Akurat być lepszym, niż tak mierny aktor, jak Grabowski to niewielka sztuka :)
lepiej sprawdza sie gdy wystepuje goscinnie w roznych postaciach,nikt nie zagra lepiej ferdka niz grabowski.
Dracz nie ma tej plebejskiej fizjonomii i ekranowego stylu bycia, co Grabowski.
Nie pasowałby od samego początku.
Zmienić też się już Ferdynanda nie da.
Grabowski zrósł się z tą rolą w odbiorze widowni.

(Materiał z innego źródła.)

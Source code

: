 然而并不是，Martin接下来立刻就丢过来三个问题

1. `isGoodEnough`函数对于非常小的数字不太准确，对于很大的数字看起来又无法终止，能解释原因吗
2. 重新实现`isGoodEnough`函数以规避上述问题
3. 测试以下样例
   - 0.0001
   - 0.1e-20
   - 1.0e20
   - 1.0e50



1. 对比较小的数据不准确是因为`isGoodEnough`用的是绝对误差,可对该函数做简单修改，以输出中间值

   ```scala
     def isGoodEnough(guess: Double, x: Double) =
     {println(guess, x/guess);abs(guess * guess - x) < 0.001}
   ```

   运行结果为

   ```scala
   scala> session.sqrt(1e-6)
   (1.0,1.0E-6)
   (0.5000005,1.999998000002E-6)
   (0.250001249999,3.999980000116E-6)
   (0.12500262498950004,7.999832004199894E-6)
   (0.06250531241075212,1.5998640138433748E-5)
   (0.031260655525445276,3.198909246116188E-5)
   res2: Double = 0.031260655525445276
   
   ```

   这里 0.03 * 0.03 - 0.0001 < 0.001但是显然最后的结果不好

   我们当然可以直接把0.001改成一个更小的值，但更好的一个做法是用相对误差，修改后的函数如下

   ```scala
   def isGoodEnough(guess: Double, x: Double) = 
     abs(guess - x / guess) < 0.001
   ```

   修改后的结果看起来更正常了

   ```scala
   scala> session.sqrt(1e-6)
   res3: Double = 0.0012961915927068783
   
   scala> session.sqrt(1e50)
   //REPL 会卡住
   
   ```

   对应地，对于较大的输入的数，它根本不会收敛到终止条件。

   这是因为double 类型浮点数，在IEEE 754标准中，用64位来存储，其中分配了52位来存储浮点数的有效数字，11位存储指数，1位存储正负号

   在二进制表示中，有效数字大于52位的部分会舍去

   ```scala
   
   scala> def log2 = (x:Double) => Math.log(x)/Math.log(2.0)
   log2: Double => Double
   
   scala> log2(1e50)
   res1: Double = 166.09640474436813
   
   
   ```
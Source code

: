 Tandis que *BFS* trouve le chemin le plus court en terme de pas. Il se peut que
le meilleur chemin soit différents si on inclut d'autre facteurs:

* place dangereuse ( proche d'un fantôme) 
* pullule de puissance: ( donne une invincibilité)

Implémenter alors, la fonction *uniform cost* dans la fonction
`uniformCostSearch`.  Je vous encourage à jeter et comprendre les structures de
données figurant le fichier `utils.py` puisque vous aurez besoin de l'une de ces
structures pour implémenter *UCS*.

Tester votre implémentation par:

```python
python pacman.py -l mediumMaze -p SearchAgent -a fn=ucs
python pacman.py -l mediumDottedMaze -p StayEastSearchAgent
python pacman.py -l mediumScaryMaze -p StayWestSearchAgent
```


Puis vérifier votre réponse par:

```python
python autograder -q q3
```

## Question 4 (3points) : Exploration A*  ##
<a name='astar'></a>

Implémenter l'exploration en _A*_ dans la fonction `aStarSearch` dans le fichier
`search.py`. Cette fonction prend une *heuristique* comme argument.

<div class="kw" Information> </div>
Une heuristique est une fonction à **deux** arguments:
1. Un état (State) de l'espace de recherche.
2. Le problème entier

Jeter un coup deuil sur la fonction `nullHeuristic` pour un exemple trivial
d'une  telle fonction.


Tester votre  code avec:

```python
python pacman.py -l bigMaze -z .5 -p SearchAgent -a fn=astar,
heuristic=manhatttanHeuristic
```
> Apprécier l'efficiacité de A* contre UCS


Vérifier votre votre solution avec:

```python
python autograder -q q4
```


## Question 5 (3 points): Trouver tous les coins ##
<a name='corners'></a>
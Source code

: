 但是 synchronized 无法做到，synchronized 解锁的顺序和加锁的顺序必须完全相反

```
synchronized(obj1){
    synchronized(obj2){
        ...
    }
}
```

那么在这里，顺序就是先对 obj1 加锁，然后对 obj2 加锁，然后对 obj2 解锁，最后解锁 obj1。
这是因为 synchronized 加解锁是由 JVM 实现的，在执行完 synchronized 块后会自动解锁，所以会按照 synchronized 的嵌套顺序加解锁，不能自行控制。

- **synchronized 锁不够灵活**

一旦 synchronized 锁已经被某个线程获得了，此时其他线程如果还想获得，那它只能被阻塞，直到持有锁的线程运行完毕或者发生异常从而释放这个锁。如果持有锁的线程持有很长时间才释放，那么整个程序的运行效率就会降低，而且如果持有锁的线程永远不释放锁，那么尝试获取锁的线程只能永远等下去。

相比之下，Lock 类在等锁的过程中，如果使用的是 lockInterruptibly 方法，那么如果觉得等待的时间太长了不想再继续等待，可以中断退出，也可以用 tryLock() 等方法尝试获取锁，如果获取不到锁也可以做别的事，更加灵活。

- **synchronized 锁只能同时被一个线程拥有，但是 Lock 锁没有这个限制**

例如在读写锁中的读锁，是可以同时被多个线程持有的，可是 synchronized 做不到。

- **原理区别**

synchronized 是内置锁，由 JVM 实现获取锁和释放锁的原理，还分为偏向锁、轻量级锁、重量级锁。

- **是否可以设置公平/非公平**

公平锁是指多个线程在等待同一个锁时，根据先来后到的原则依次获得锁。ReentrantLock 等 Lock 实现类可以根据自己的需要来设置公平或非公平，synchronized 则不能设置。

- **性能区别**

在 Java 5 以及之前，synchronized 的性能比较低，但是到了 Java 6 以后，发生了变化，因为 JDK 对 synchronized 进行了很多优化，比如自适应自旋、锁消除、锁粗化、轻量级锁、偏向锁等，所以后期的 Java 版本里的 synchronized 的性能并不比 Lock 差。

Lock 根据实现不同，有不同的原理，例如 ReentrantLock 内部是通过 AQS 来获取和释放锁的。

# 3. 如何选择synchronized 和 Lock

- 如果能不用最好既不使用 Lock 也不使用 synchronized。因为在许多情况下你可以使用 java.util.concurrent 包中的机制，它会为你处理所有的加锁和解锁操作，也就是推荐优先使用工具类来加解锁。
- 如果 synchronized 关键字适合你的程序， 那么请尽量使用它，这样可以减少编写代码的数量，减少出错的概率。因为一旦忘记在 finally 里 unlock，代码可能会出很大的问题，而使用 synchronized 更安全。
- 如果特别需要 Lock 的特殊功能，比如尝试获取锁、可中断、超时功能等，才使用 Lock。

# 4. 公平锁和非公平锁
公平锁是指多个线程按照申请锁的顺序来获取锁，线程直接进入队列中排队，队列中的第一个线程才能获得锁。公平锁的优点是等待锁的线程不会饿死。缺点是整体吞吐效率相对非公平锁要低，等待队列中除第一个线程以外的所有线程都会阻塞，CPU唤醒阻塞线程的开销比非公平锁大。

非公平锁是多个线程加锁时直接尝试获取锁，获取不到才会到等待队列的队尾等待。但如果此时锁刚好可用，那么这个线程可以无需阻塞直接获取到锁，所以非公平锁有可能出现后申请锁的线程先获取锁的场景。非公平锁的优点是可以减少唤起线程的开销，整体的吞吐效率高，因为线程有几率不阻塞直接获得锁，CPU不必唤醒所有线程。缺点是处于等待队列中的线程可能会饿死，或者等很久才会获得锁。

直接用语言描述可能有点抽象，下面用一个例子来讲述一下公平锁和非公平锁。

Na nim się cała produkcja teraz opiera.
Może tyć ponad miarę, może "dziadzieć", może być "ponury", ale dopóki Grabowski
gra Kiepskiego, to trzyma widownię.
Moment, w którym Grabowski powie "dość" będzie chwilą w której Kiepscy sie skończą.
To samo dotyczy, ale w mniejszym stopniu, chociaż nadal wielkim - Kipiel-Sztuki, Kotysa i
Gnatowskiego. Reszta nie ma takiego stażu, a Zukowski już raz odchodził i stało się to
wyłącznie z korzyścią dla serialu.
Na nim się cała produkcja teraz opiera.
Może tyć ponad miarę, może "dziadzieć", może być "ponury", ale dopóki Grabowski
gra Kiepskiego, to trzyma widownię. '
co za gleboka i zlota mysl,moje gratulacje -.-
trudno zeby bylo inaczej skoro to glowna postac w serialu,to tak jakby nagle al bundy przestal wystepowac w married and children.
magister czasami zamiast pisac oczywsite glupoty lepiej ugryzc sie w jezyk i przemilczec.